How will this be solved via the use of complex numbers (angle bisector)?

Question

In the quadrilateral ABCD, side AD is equal to side BC, and lines AD and BC intersect at point E. Points M and N are the midpoints of sides AB and CD, respectively. Prove that the segment MN is parallel to the bisector of $\angle{AEB}$

This has a very "easy" synthetic solution which involves constructing the midpoint of lets say diagonal AC and doing further reasoning which will not be included in this post.

I personally don't like this solution as it is very hard to find without previously encountering such problems and not quite intuitive.

I have tried using polar coordinates to encode the angle bisector condition but I am not sure how to do so for the equal segments and further finish the problem.
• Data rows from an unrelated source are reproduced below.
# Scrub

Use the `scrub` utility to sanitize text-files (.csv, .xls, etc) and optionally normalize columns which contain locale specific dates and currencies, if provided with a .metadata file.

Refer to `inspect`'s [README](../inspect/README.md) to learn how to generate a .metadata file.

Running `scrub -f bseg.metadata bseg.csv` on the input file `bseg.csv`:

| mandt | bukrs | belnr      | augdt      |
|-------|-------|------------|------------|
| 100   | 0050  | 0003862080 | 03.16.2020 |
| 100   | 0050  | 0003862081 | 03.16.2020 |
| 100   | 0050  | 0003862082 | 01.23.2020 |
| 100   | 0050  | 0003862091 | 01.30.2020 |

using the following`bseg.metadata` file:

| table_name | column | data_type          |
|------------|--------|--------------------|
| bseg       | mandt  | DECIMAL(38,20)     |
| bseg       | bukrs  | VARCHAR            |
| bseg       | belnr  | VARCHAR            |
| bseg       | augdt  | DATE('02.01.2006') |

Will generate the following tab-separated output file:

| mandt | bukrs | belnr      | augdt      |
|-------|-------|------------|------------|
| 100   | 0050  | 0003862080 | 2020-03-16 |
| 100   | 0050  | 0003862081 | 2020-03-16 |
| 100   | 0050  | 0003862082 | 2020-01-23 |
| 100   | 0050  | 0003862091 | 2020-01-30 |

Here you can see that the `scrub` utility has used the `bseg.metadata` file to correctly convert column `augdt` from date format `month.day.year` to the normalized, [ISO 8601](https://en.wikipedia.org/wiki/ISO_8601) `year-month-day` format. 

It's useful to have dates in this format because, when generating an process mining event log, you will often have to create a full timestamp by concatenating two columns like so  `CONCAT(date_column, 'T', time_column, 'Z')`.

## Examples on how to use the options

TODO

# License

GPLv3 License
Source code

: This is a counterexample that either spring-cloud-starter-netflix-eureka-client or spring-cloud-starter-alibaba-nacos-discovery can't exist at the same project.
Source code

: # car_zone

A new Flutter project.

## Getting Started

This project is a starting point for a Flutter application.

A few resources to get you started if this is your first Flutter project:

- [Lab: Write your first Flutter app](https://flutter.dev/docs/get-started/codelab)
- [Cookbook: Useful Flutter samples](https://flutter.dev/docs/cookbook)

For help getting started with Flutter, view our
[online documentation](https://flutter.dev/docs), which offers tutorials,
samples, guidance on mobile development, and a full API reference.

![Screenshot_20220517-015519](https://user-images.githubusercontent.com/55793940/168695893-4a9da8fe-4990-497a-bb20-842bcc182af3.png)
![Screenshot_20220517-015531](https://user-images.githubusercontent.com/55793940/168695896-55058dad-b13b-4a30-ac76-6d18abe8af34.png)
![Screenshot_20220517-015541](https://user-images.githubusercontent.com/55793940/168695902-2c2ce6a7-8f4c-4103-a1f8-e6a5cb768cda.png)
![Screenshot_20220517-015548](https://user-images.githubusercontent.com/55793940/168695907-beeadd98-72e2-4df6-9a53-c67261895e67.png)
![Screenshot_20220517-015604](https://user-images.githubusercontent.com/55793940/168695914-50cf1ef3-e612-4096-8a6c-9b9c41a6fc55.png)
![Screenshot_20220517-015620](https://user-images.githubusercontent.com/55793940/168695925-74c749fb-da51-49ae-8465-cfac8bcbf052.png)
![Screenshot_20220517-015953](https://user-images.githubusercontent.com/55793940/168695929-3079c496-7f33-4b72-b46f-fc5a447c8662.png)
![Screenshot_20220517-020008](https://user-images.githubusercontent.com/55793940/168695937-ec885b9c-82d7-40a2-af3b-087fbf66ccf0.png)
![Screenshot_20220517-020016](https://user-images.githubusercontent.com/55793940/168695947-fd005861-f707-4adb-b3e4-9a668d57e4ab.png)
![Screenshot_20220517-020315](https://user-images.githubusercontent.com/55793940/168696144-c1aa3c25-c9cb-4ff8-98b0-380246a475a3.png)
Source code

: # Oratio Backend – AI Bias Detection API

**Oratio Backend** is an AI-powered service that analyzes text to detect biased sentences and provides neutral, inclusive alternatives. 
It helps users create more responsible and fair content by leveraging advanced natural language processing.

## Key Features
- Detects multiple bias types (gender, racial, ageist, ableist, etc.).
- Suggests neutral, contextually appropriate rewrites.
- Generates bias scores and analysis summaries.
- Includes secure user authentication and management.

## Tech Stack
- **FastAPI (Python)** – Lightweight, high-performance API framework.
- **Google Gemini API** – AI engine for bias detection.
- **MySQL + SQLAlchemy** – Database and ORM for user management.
I will be very grateful if someone provides me a hint or even a solution :D (any analytic approach would do I just figured out complex was the most suitable)

Answer 1

Here is a "natural" solution using analytic geometry.

Take $E$ as the origin, and the line bissector of angle $E$ as the $x$-axis of coordinates (and, of course the second axis directly orthogonal to the first one in $E$).

Lines $EDA$ and $ECB$ have equations $y=+ax, \ y=-ax$ resp. for a certain constant $a$.

Let $A(x_A,y_A=ax_A)$, etc...

Remark : we can assume WLOG that :

$$x_A>x_D>0 \ \ \text{and} \ \ x_B>x_C>0 \tag{0}$$

Our parallelism issue boils down to check that $M$ and $N$ have the same ordinates.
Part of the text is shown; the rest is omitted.